*** Opening Data for this task ***

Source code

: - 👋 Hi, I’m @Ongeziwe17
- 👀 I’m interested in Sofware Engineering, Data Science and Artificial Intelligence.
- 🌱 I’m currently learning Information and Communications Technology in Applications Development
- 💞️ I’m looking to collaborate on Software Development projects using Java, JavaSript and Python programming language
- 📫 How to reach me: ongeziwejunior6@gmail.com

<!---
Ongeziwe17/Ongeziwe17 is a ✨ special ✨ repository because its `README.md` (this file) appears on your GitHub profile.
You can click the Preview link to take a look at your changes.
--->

*** Closing Data for this task ***

» **What the exercise asks**: Give the data again, exactly as written.

» **Result**:
Source code

: - 👋 Hi, I’m @Ongeziwe17
- 👀 I’m interested in Sofware Engineering, Data Science and Artificial Intelligence.
- 🌱 I’m currently learning Information and Communications Technology in Applications Development
- 💞️ I’m looking to collaborate on Software Development projects using Java, JavaSript and Python programming language
- 📫 How to reach me: ongeziwejunior6@gmail.com

<!---
Ongeziwe17/Ongeziwe17 is a ✨ special ✨ repository because its `README.md` (this file) appears on your GitHub profile.
You can click the Preview link to take a look at your changes.
--->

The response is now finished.